Sheetal Bairwa, Bhawna Mewara, and Jyoti Gajrani [5] conducted a comprehensive study on various vulnerability scanners to evaluate their effectiveness in detecting web application vulnerabilities. The authors used tools like Nmap, Nessus, Acunetix WVS, Nikto, and BurpSuite, assessing their performance based on detection rates of SQL Injection, XSS, and other common vulnerabilities. They emphasized the significance of using multiple scanners to cover a broader range of vulnerabilities and recommended integrating different tools for a more thorough security evaluation.
Malik Qasaimeh, Ala'a Shamlawi, and Tariq Khairallah [6] evaluated five leading web vulnerability scanners: Acunetix WVS, BurpSuite, NetSparker, Nessus, and OWASP ZAP. They assessed these tools based on their ability to detect a set of eight vulnerabilities derived from NIST and OWASP standards. The study highlighted the varying performance of scanners in terms of accuracy, false positives, and detection capabilities.
Alsaleh, Mansour, Alomar, Noura, Alshreef, Monirah, Alarifi, Abdulrahman, Al-Salman, AbdulMalik [7] performed a comparative evaluation of four web vulnerability scanners: Arachni, Wapiti, Skipfish, and two versions of Arachni. They measured the performance based on speed, crawler coverage, and detection accuracy using benchmarks like WAVSEP and Altoro Mutual test cases. The study found that Arachni 1.0.2 had the best crawling coverage, while Skipfish was the fastest scanner. They also noted significant variations in detection accuracy and recommended further research to understand these discrepancies.
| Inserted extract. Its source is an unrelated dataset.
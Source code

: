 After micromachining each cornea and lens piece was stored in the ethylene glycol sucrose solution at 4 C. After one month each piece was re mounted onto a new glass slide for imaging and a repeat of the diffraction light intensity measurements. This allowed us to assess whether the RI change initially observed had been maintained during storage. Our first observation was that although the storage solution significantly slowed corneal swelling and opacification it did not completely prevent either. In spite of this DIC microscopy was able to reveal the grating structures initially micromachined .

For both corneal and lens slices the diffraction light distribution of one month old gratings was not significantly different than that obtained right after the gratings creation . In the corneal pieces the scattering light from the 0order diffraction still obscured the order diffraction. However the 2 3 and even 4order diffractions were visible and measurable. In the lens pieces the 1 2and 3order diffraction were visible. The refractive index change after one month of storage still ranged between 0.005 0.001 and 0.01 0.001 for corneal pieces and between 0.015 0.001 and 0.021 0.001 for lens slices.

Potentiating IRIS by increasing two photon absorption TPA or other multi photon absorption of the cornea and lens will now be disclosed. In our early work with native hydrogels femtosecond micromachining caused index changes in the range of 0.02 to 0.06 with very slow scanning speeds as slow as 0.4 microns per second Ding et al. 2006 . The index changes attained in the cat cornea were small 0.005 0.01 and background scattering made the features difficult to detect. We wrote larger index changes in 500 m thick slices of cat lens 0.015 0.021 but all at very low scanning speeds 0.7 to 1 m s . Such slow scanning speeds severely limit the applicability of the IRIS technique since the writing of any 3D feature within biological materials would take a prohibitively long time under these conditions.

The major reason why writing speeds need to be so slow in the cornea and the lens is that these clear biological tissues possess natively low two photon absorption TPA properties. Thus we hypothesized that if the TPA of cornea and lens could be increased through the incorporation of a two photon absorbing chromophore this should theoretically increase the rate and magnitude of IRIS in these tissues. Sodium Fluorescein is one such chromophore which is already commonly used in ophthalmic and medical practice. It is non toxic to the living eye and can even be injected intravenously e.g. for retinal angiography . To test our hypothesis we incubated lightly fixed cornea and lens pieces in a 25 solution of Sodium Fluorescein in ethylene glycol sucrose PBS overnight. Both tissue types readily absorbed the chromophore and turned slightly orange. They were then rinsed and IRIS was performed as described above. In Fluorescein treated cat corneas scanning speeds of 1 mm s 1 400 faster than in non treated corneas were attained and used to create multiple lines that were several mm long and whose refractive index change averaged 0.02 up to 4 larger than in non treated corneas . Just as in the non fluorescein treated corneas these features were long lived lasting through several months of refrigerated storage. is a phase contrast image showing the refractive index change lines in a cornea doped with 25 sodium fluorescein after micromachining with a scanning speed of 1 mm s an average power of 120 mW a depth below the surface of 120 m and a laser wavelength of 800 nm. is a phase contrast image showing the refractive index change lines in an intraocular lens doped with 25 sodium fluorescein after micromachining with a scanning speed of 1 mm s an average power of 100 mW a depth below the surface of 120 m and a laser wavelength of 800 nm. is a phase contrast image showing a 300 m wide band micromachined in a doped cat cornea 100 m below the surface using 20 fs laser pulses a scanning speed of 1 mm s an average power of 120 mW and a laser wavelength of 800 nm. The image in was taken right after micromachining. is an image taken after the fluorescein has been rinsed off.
S. Alazmi and D. C. De Leon [8] conducted a systematic literature review focusing on the characteristics and effectiveness of web application vulnerability scanners. They compared multiple tools including Arachni, OWASP
ZAP, Wapiti, and Skipfish, assessing their detection rates for SQL Injection and Cross-Site Scripting vulnerabilities. The review highlighted significant variability in detection rates among scanners and the need for comprehensive benchmarks to assess the scanners accurately.
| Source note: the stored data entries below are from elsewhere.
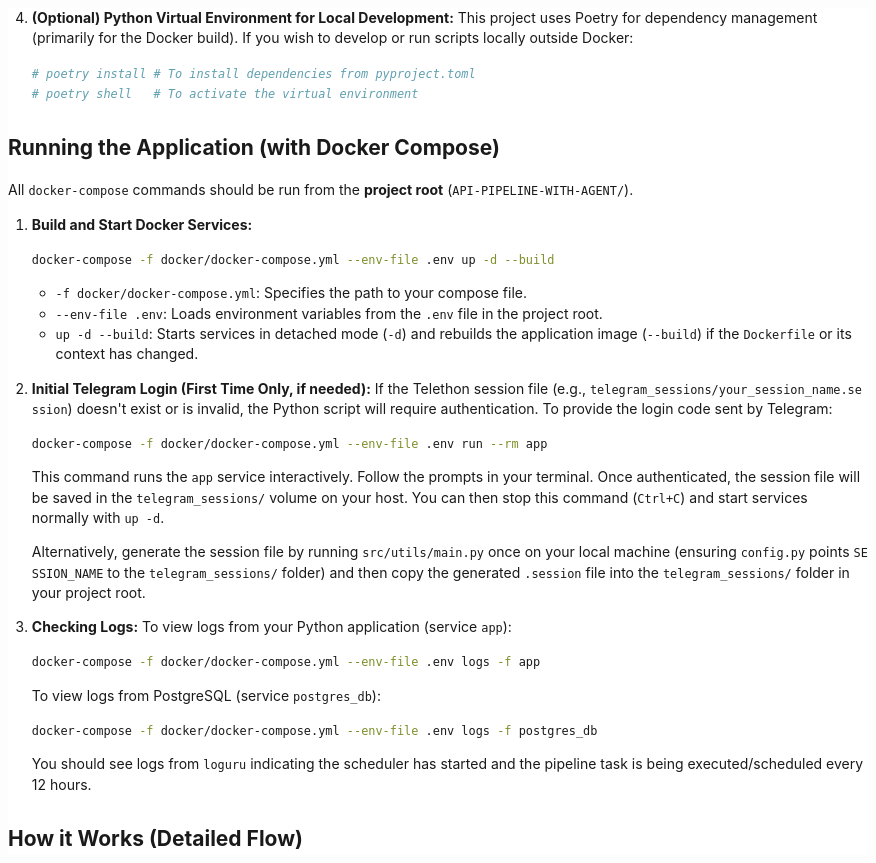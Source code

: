 4.  **(Optional) Python Virtual Environment for Local Development:**
    This project uses Poetry for dependency management (primarily for the Docker build). If you wish to develop or run scripts locally outside Docker:
    ```bash
    # poetry install # To install dependencies from pyproject.toml
    # poetry shell   # To activate the virtual environment
    ```

## Running the Application (with Docker Compose)

All `docker-compose` commands should be run from the **project root** (`API-PIPELINE-WITH-AGENT/`).

1.  **Build and Start Docker Services:**
    ```bash
    docker-compose -f docker/docker-compose.yml --env-file .env up -d --build
    ```
    * `-f docker/docker-compose.yml`: Specifies the path to your compose file.
    * `--env-file .env`: Loads environment variables from the `.env` file in the project root.
    * `up -d --build`: Starts services in detached mode (`-d`) and rebuilds the application image (`--build`) if the `Dockerfile` or its context has changed.

2.  **Initial Telegram Login (First Time Only, if needed):**
    If the Telethon session file (e.g., `telegram_sessions/your_session_name.session`) doesn't exist or is invalid, the Python script will require authentication.
    To provide the login code sent by Telegram:
    ```bash
    docker-compose -f docker/docker-compose.yml --env-file .env run --rm app
    ```
    This command runs the `app` service interactively. Follow the prompts in your terminal. Once authenticated, the session file will be saved in the `telegram_sessions/` volume on your host. You can then stop this command (`Ctrl+C`) and start services normally with `up -d`.

    Alternatively, generate the session file by running `src/utils/main.py` once on your local machine (ensuring `config.py` points `SESSION_NAME` to the `telegram_sessions/` folder) and then copy the generated `.session` file into the `telegram_sessions/` folder in your project root.

3.  **Checking Logs:**
    To view logs from your Python application (service `app`):
    ```bash
    docker-compose -f docker/docker-compose.yml --env-file .env logs -f app
    ```
    To view logs from PostgreSQL (service `postgres_db`):
    ```bash
    docker-compose -f docker/docker-compose.yml --env-file .env logs -f postgres_db
    ```
    You should see logs from `loguru` indicating the scheduler has started and the pipeline task is being executed/scheduled every 12 hours.

## How it Works (Detailed Flow)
Rawaa Mohammed [9] conducted an assessment of six open-source web vulnerability scanners by performing both manual and automatic testing on various testbeds. Tools like Paros Proxy, Wapiti, Skipfish, Nikto, Wfuzz, and Netsparker were evaluated for their precision, recall, and F-measure in detecting SQL Injection and Cross-Site Scripting vulnerabilities. The study found that scanner efficiency varied, with some tools performing better in certain types of attacks.
Mrs. M. Sridevi and Dr. K.V.N. Sunitha [10] reviewed common web vulnerabilities and the limitations of various web security scanners. The study highlighted the challenges of detecting vulnerabilities such as SQL Injection, XSS, and CSRF using scanners like W3AF, IronWASP, ZAP, Syhunt Dynamic, QualysGuard WAS, Wapiti, and Vega. It emphasized the need for more efficient scanners and proposed future enhancements to overcome the identified limitations.
Yuan-Hsin Tung, Shian-Shyong Tseng, Jen-Feng Shih, and Hwai-Ling Shan [11] developed W-VST, a testbed for evaluating web vulnerability scanners. They tested various tools, including oWASP ZAP and Skipfish, against W-VST to measure their effectiveness in detecting vulnerabilities. Their testbed provided a controlled environment to systematically compare different scanners' performance, focusing on metrics like detection accuracy, false positives, and scanning speed. The study emphasized the critical role of comprehensive benchmarking platforms in improving web application security by enabling detailed scanner evaluations.
IV. Proposed Metric: RD-Score
In our evaluation, we introduce a new metric, the RD-Score, designed to provide a comprehensive assessment of web application vulnerability scanners by considering both their detection accuracy and resource efficiency. The RD-Score is calculated using the formula:
RD Score = F1 Score- 0.2 x Normalized HTTP Requests
This metric integrates two crucial aspects of scanner performance:
1) Detection Accuracy: Represented by the F1 Score, which is a harmonic mean of precision and recall. The F1 Score balances the trade-off between false positives and false negatives, providing a single, cohesive measure of a scanner's accuracy in identifying true vulnerabilities without being misled by incorrect detections.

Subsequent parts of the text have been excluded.